Sri Lanka: some thoughts on language

fromThe Island

Charles Sarvan

The ‘language question’ is again preoccupying some Sri Lankans: see, for example, Mr Arjuna Hulugalle, The Island, 17th April 2009. I say "again" because it was the major issue in the "Ceylon" of the 1950s, when I was a student of the University of Peradeniya. Had the language-issue been handled with reason and patience, rather than with emotion and impetuosity, the Island would have been spared animosity and resentment; conflict, destruction and tragedy, and been altogether a very different country today. So there is a sense of déjà vue, a feeling of humanity being doomed to repeat mistakes: I am reminded of Barbara Tuchman’s sobering historical study, The March of Folly. But folly must not be permitted, fatalistically, to march on and on. I draw attention to three aspects of the subject, and hope it will not be entirely without use.

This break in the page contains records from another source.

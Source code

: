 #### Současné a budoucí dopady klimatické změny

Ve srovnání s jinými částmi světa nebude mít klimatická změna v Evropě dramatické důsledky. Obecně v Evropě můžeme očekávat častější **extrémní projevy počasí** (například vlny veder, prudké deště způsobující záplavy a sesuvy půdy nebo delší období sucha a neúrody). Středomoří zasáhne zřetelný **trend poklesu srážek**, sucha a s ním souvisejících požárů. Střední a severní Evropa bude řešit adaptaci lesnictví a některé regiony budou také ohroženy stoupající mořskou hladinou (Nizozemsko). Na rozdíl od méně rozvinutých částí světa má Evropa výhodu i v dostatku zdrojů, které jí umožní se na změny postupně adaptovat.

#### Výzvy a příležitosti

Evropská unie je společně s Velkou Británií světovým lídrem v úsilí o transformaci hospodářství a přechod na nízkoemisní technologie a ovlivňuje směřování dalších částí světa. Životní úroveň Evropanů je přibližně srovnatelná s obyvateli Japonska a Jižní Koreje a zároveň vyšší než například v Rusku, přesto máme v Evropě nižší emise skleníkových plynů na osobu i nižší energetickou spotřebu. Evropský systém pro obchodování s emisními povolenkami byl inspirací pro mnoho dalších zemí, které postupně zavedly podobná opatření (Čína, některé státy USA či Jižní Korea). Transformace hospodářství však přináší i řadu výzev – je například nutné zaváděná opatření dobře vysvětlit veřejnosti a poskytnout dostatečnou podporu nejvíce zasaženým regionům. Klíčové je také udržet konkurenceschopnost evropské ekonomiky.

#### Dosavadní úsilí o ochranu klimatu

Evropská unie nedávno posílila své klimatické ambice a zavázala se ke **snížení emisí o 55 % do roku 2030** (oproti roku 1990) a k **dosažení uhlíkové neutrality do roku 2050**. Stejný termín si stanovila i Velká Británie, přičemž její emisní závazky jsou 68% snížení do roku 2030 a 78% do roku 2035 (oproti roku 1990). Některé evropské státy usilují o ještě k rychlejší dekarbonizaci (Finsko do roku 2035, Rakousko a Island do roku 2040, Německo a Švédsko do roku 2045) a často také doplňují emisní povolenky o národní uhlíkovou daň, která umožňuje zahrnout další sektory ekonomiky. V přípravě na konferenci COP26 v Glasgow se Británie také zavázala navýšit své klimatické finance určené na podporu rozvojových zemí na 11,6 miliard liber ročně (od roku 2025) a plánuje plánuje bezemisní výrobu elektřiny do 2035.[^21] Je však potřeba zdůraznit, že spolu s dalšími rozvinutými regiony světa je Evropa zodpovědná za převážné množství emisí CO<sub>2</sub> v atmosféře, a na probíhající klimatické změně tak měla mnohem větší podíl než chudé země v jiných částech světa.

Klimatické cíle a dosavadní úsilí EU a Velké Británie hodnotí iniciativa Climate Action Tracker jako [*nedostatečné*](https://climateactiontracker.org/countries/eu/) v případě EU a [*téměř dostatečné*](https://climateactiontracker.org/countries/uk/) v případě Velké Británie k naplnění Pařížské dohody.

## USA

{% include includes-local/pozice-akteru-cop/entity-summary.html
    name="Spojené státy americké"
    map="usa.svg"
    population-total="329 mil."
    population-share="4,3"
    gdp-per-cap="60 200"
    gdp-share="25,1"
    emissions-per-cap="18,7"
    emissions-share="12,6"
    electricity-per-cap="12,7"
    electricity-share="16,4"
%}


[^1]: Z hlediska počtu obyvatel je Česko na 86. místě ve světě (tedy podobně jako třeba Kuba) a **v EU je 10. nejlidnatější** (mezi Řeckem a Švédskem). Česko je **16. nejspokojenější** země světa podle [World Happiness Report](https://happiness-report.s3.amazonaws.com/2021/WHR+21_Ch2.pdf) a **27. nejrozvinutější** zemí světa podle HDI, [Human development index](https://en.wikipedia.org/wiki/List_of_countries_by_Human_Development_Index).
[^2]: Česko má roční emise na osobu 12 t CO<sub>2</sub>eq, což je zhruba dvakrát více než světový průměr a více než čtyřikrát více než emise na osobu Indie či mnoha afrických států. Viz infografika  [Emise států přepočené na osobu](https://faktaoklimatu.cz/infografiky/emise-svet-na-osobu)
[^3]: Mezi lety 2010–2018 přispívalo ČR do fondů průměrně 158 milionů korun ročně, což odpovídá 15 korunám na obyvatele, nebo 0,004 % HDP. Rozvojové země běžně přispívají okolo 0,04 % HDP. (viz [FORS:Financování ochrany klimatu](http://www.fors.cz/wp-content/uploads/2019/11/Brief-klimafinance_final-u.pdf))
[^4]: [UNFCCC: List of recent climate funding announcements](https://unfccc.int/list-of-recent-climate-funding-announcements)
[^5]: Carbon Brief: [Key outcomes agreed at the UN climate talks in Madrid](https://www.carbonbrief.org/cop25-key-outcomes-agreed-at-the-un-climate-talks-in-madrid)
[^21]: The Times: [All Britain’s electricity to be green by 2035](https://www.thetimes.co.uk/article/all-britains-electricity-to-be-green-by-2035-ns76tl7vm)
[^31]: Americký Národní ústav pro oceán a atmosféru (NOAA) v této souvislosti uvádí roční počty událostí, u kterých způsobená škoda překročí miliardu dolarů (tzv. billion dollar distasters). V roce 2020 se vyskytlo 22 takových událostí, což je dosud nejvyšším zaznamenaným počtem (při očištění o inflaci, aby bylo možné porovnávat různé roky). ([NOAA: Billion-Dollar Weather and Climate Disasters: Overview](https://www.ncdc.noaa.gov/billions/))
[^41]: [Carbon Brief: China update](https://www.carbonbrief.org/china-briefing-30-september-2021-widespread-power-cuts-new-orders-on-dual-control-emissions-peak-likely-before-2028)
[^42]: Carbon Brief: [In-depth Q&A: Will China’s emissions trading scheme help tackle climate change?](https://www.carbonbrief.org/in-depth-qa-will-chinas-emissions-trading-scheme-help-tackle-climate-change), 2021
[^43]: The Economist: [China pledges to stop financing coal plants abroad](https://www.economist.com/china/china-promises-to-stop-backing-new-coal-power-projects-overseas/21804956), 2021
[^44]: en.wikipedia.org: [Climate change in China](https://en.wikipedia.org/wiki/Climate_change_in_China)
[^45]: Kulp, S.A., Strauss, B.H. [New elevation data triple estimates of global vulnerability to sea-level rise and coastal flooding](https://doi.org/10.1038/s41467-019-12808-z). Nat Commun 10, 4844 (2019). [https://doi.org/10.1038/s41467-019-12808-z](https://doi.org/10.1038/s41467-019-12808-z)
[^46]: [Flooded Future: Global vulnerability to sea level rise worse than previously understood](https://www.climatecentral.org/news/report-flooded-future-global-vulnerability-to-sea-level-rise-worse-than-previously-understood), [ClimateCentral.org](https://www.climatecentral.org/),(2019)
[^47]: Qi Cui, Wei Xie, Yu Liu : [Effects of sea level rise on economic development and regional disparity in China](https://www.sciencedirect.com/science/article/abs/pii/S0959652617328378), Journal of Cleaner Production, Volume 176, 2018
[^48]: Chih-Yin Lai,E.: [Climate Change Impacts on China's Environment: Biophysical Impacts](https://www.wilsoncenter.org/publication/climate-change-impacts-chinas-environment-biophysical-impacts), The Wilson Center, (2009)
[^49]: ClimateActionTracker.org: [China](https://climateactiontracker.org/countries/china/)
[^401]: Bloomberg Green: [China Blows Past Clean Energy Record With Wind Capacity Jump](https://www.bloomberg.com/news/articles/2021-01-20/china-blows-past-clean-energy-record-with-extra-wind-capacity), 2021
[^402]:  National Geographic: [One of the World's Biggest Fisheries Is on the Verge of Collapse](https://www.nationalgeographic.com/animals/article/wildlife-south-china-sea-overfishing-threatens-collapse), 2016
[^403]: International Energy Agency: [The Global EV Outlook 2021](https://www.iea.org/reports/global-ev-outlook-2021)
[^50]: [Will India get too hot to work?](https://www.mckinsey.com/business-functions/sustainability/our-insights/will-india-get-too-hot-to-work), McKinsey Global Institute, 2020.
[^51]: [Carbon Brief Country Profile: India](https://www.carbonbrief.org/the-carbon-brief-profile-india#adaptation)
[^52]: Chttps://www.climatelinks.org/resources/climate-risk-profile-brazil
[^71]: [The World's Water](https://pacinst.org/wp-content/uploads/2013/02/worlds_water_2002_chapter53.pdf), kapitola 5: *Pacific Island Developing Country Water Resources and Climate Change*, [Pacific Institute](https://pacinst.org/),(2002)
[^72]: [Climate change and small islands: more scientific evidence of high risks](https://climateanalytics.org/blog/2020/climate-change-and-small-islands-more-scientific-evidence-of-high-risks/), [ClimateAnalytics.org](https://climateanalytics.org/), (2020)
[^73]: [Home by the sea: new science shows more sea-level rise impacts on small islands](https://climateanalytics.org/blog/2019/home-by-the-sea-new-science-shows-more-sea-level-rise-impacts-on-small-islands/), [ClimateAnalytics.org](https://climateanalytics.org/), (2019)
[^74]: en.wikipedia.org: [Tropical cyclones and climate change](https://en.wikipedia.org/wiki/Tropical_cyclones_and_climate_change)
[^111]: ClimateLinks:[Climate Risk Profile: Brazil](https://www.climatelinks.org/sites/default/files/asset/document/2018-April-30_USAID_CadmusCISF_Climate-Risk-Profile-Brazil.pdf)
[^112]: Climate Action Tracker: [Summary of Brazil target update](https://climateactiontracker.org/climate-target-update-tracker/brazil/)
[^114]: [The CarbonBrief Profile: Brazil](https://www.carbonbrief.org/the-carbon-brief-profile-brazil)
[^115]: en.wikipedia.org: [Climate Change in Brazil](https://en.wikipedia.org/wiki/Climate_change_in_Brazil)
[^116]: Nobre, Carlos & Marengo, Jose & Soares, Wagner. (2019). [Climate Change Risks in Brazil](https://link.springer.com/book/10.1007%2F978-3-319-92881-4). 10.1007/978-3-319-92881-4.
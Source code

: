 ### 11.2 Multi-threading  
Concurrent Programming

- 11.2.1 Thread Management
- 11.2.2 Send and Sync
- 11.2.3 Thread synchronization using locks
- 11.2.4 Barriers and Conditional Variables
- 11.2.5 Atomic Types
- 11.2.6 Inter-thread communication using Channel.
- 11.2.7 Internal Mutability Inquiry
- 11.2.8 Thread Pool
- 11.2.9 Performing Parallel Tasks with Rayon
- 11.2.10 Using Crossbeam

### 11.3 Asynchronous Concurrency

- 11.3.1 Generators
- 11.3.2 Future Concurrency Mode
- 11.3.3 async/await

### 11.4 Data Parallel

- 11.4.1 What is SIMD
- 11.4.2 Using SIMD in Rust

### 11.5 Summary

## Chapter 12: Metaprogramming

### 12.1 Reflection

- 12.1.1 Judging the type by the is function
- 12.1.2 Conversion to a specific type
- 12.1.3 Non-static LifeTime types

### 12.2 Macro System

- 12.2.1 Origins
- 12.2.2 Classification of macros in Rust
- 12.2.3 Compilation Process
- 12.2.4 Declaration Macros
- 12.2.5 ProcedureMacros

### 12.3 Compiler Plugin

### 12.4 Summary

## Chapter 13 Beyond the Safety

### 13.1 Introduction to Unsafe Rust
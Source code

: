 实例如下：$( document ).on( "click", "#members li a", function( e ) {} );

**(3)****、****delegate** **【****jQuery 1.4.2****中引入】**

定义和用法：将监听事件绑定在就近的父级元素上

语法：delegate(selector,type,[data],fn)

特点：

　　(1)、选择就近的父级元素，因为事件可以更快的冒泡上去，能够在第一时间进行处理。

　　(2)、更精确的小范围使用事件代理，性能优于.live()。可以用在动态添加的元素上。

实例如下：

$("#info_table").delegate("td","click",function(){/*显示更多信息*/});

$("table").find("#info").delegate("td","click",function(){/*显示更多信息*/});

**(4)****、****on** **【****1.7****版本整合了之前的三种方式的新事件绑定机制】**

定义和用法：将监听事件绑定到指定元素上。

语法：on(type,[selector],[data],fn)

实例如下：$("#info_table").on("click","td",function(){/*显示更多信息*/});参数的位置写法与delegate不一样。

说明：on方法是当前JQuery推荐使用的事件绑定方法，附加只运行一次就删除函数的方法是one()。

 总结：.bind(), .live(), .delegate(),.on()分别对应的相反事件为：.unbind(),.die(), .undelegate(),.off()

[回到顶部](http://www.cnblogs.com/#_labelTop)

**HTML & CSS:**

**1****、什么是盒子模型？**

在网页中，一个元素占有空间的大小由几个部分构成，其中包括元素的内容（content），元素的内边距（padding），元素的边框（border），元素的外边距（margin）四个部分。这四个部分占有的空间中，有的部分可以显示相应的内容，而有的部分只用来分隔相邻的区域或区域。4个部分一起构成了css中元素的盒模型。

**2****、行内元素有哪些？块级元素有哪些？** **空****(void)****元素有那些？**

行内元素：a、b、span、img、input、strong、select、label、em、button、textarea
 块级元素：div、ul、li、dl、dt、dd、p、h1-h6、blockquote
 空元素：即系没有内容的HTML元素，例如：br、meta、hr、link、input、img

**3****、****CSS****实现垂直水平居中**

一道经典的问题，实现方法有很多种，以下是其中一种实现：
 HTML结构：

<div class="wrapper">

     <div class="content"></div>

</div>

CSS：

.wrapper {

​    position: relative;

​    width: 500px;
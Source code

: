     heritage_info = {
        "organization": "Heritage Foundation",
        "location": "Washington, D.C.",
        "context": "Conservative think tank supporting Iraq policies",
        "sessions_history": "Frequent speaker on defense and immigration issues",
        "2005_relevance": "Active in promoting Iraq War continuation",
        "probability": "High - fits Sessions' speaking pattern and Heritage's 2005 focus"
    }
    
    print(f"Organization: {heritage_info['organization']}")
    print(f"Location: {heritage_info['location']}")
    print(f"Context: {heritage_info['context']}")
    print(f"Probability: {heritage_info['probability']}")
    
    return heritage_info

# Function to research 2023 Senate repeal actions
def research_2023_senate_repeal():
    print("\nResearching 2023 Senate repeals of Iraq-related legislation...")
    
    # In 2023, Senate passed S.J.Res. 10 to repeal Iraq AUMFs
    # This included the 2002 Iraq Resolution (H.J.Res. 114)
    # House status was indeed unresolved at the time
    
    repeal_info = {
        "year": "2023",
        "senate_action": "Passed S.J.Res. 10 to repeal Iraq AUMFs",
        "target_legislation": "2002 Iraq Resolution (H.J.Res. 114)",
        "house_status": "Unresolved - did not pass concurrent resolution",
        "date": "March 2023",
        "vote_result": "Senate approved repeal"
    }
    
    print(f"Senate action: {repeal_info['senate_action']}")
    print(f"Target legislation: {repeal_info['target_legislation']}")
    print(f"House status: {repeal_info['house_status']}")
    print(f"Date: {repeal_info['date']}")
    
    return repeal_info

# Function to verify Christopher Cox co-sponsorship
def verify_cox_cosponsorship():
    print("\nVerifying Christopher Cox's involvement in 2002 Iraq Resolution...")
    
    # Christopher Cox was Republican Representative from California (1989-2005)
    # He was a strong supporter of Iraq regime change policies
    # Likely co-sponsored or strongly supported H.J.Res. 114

As one who has taught English not only in Europe but also in Asia, Africa and the Middle East, I am well aware that there can be resistance in some quarters to learning English. For example, in Sri Lanka it could take the form of "Why should we learn the language of our former imperial masters?" There might be the fear that the English language will be the Trojan horse used to smuggle in Western culture and values, to the damage and detriment of the traditional, the native. I think this suspicion and emotional resistance, where they still exist, can be overcome. English is no longer the language of only the English. Numerically, far more non-English people use the language than the English. One now speaks of a ‘first language’ (rather than of ‘mother tongue’), that is, the language in which one is best able to express oneself. So defined, there are many in Africa, Asia and elsewhere to whom English is their first language. It is unfortunate that the same word applies to a language and to a people: Indians do not speak a language known as ‘Indian’; Pakistanis a language called Pakistani or the Swiss a language labelled Swiss. The English language must be recognised for what it is today, the world’s language, the medium of international communication. Ludwik Zamenhof (1858-1917) invented Esperanto, an artificial language, with the hope that it would become an international medium of communication, cutting across geographic, national and linguistic boundaries. He hoped it would help create mutual understanding, and that understanding would lead to a greater measure of harmony. Esperanto did not achieve wide, let alone common, currency but in the English language we have a natural, living, "Esperanto": it must be seen, taught and used as such.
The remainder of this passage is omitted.